Unbiased estimator of population variance for sampling without replacement

inferencesurveysurvey-samplingunbiased-estimator

What I wrote below only apply to the situation where we have finite population.

I saw many of my friends used sample variance with Bessel's correction $\frac{\sum_i^n (X_i – \bar{X})^2}{n-1}$ to estimate the population variance $\frac{\sum_i^N (X_i – \mu)^2}{N}$ after collecting the data because they thought that it was an unbiased estimator, but I think it is not correct as unbiasedness is also dependent on sampling scheme. It is very misleading to say that we should use sample variance with Bessel's correction to estimate population variance while implying that the scheme is Simple Random Sampling With Replacement SRSWR.

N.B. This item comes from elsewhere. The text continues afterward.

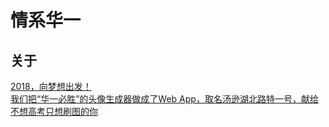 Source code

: # 情系华一

## 关于
[2018，向梦想出发！](https://mp.weixin.qq.com/s/Sp8rc8Uq1z_MhUsL961T0g)  
[我们把“华一必胜”的头像生成器做成了Web App，取名汤逊湖北路特一号，献给不想高考只想刷图的你](https://mp.weixin.qq.com/s/tQD9vQUdaIkGhBW_haU6BQ)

The formulas for SRSWR are simple, so they are often used and introduced in introductory statistics course, but the problem is that when people survey using probability sampling method, in many times, they use Simple Random Sampling Without Replacement SRSWOR.

If the sampling scheme is SRSWOR, $\frac{\sum_i^n (X_i – \bar{X})^2}{n-1}$ turns out to be an unbiased estimator for $\frac{\sum_i^N (X_i – \mu)^2}{N-1}$.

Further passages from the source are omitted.